>>>

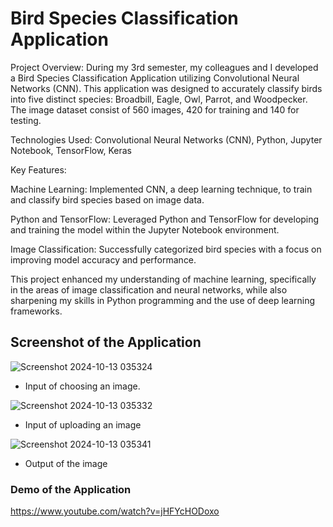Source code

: # Bird Species Classification Application

Project Overview: During my 3rd semester, my colleagues and I developed a Bird Species Classification Application utilizing Convolutional Neural Networks (CNN). 
This application was designed to accurately classify birds into five distinct species: Broadbill, Eagle, Owl, Parrot, and Woodpecker. The image dataset consist of 560 images, 420 for training and 140 for testing.

Technologies Used: Convolutional Neural Networks (CNN), Python, Jupyter Notebook, TensorFlow, Keras

Key Features:

Machine Learning: Implemented CNN, a deep learning technique, to train and classify bird species based on image data.

Python and TensorFlow: Leveraged Python and TensorFlow for developing and training the model within the Jupyter Notebook environment.

Image Classification: Successfully categorized bird species with a focus on improving model accuracy and performance.

This project enhanced my understanding of machine learning, specifically in the areas of image classification and neural networks, while also sharpening my skills in Python programming and the use of deep learning frameworks.

## Screenshot of the Application

![Screenshot 2024-10-13 035324](https://github.com/user-attachments/assets/1a7fe1bd-9149-494a-94ea-28cc5aac373e)
- Input of choosing an image.

![Screenshot 2024-10-13 035332](https://github.com/user-attachments/assets/6cc76aa8-32ee-4d22-b22f-a5ab4cd06cae)
- Input of uploading an image

![Screenshot 2024-10-13 035341](https://github.com/user-attachments/assets/69040adb-cb11-4307-9f70-54606e49aae4)
- Output of the image

### Demo of the Application
https://www.youtube.com/watch?v=jHFYcHODoxo
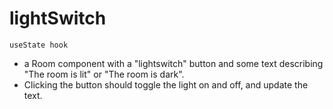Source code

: # lightSwitch

`useState hook`
- a Room component with a "lightswitch" button and some text describing "The room is lit" or "The room is dark". 
- Clicking the button should toggle the light on and off, and update the text.

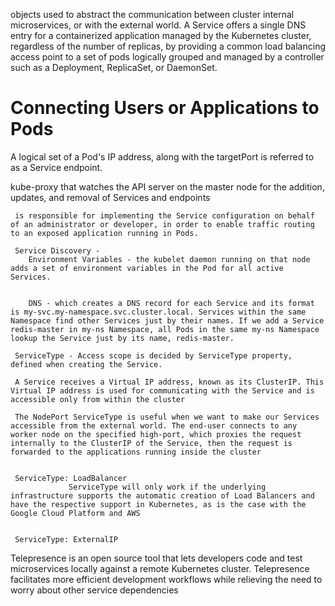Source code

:  objects used to abstract the communication between cluster internal microservices, or with the external world.  A Service offers a single DNS entry for a containerized application managed by the Kubernetes cluster, regardless of the number of replicas, by providing a common load balancing access point to a set of pods logically grouped and managed by a controller such as a Deployment, ReplicaSet, or DaemonSet. 

 # Connecting Users or Applications to Pods
   A logical set of a Pod's IP address, along with the targetPort is referred to as a Service endpoint. 

   kube-proxy 
     that watches the API server on the master node for the addition, updates, and removal of Services and endpoints

     is responsible for implementing the Service configuration on behalf of an administrator or developer, in order to enable traffic routing to an exposed application running in Pods.

     Service Discovery - 
        Environment Variables - the kubelet daemon running on that node adds a set of environment variables in the Pod for all active Services.


        DNS - which creates a DNS record for each Service and its format is my-svc.my-namespace.svc.cluster.local. Services within the same Namespace find other Services just by their names. If we add a Service redis-master in my-ns Namespace, all Pods in the same my-ns Namespace lookup the Service just by its name, redis-master.

     ServiceType - Access scope is decided by ServiceType property, defined when creating the Service. 

     A Service receives a Virtual IP address, known as its ClusterIP. This Virtual IP address is used for communicating with the Service and is accessible only from within the cluster

     The NodePort ServiceType is useful when we want to make our Services accessible from the external world. The end-user connects to any worker node on the specified high-port, which proxies the request internally to the ClusterIP of the Service, then the request is forwarded to the applications running inside the cluster   


     ServiceType: LoadBalancer 
                 ServiceType will only work if the underlying infrastructure supports the automatic creation of Load Balancers and have the respective support in Kubernetes, as is the case with the Google Cloud Platform and AWS


     ServiceType: ExternalIP
                        


      
Telepresence is an open source tool that lets developers code and test microservices locally against a remote Kubernetes cluster. Telepresence facilitates more efficient development workflows while relieving the need to worry about other service dependencies                  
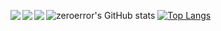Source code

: ![zeroerror's GitHub stats](https://github-readme-stats.vercel.app/api?username=zeroerror&show_icons=true&theme=algolia)
[![Top Langs](https://github-readme-stats.vercel.app/api/top-langs/?username=zeroerror)](https://github.com/anuraghazra/github-readme-stats)
<a href="https://github.com/anuraghazra/convoychat">
  <img align="left" src="https://github-readme-stats.vercel.app/api/pin/?username=gamearki&repo=TripodCamera" />
</a>
<a href="https://github.com/anuraghazra/convoychat">
  <img align="left" src="https://github-readme-stats.vercel.app/api/pin/?username=gamearki&repo=FreeInput" />
</a>
<a href="https://github.com/anuraghazra/github-readme-stats">
  <img align="left" src="https://github-readme-stats.vercel.app/api/pin/?username=zeroerror&repo=PathFinding" />
</a>
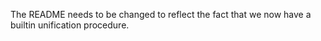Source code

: <!-- Copyright (c) 2014-2018 K Team. All Rights Reserved. -->

The README needs to be changed to reflect the fact that we now have a builtin
unification procedure.
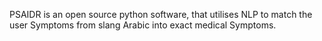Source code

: PSAIDR is an open source python software, that utilises NLP to match the user Symptoms from slang Arabic into exact medical Symptoms.
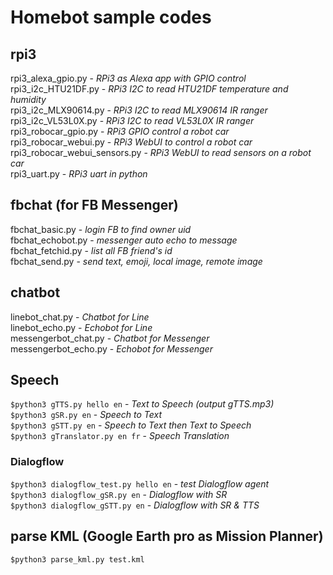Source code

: # Homebot sample codes

## rpi3 
rpi3_alexa_gpio.py    - *RPi3 as Alexa app with GPIO control*<br />
rpi3_i2c_HTU21DF.py   - *RPi3 I2C to read HTU21DF temperature and humidity* <br />
rpi3_i2c_MLX90614.py  - *RPi3 I2C to read MLX90614 IR ranger* <br />
rpi3_i2c_VL53L0X.py   - *RPi3 I2C to read VL53L0X IR ranger* <br />
rpi3_robocar_gpio.py  - *RPi3 GPIO control a robot car* <br />
rpi3_robocar_webui.py - *RPi3 WebUI to control a robot car* <br />
rpi3_robocar_webui_sensors.py - *RPi3 WebUI to read sensors on a robot car* <br />
rpi3_uart.py          - *RPi3 uart in python*<br />
## fbchat (for FB Messenger)
fbchat_basic.py - *login FB to find owner uid* <br />
fbchat_echobot.py - *messenger auto echo to message* <br />
fbchat_fetchid.py - *list all FB friend's id* <br />
fbchat_send.py - *send text, emoji, local image, remote image* <br />
## chatbot 
linebot_chat.py - *Chatbot for Line* <br />
linebot_echo.py - *Echobot for Line* <br />
messengerbot_chat.py - *Chatbot for Messenger* <br />
messengerbot_echo.py - *Echobot for Messenger* <br />
## Speech 
`$python3 gTTS.py hello en` - *Text to Speech (output gTTS.mp3)*<br />
`$python3 gSR.py en` - *Speech to Text*<br />
`$python3 gSTT.py en` - *Speech to Text then Text to Speech*<br />
`$python3 gTranslator.py en fr` - *Speech Translation*<br />
### Dialogflow
`$python3 dialogflow_test.py hello en` - *test Dialogflow agent*<br />
`$python3 dialogflow_gSR.py en` - *Dialogflow with SR*<br />
`$python3 dialogflow_gSTT.py en` - *Dialogflow with SR & TTS*<br />

## parse KML (Google Earth pro as Mission Planner)
`$python3 parse_kml.py test.kml`
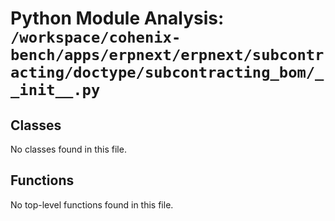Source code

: # Python Module Analysis: `/workspace/cohenix-bench/apps/erpnext/erpnext/subcontracting/doctype/subcontracting_bom/__init__.py`

## Classes

No classes found in this file.


## Functions

No top-level functions found in this file.
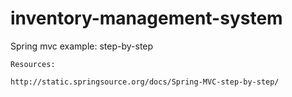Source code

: inventory-management-system
============================

Spring mvc example: step-by-step

	Resources:
	
	http://static.springsource.org/docs/Spring-MVC-step-by-step/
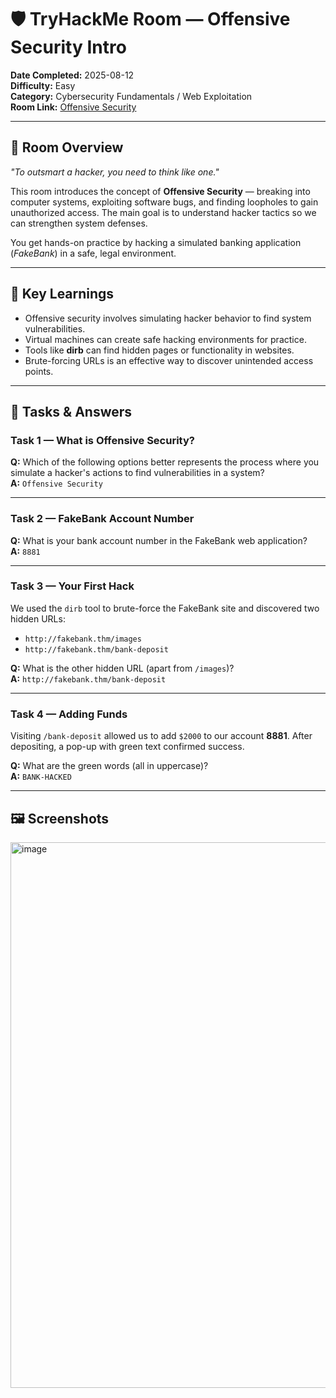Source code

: # 🛡️ TryHackMe Room — Offensive Security Intro 

**Date Completed:** 2025-08-12  
**Difficulty:** Easy  
**Category:** Cybersecurity Fundamentals / Web Exploitation  
**Room Link:** [Offensive Security]([https://tryhackme.com/room/offensivesecurity](https://tryhackme.com/room/offensivesecurityintrokK))

---

## 📜 Room Overview
*"To outsmart a hacker, you need to think like one."*

This room introduces the concept of **Offensive Security** — breaking into computer systems, exploiting software bugs, and finding loopholes to gain unauthorized access. The main goal is to understand hacker tactics so we can strengthen system defenses.

You get hands-on practice by hacking a simulated banking application (*FakeBank*) in a safe, legal environment.

---

## 🧠 Key Learnings
- Offensive security involves simulating hacker behavior to find system vulnerabilities.
- Virtual machines can create safe hacking environments for practice.
- Tools like **dirb** can find hidden pages or functionality in websites.
- Brute-forcing URLs is an effective way to discover unintended access points.

---

## 📝 Tasks & Answers

### **Task 1 — What is Offensive Security?**
**Q:** Which of the following options better represents the process where you simulate a hacker's actions to find vulnerabilities in a system?  
**A:** `Offensive Security`

---

### **Task 2 — FakeBank Account Number**
**Q:** What is your bank account number in the FakeBank web application?  
**A:** `8881`

---

### **Task 3 — Your First Hack**
We used the `dirb` tool to brute-force the FakeBank site and discovered two hidden URLs:  
- `http://fakebank.thm/images`  
- `http://fakebank.thm/bank-deposit`

**Q:** What is the other hidden URL (apart from `/images`)?  
**A:** `http://fakebank.thm/bank-deposit`

---

### **Task 4 — Adding Funds**
Visiting `/bank-deposit` allowed us to add `$2000` to our account **8881**. After depositing, a pop-up with green text confirmed success.

**Q:** What are the green words (all in uppercase)?  
**A:** `BANK-HACKED`

---

## 🖼️ Screenshots
<img width="1904" height="873" alt="image" src="https://github.com/user-attachments/assets/2a7a7c19-4027-41ef-b13a-ba395ef5098d" />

<<<

=== WORK ITEM ===
Across the entries above, work out how many lines hold "Virtual". The answer is that number alone.

=== TASK OUTPUT ===
2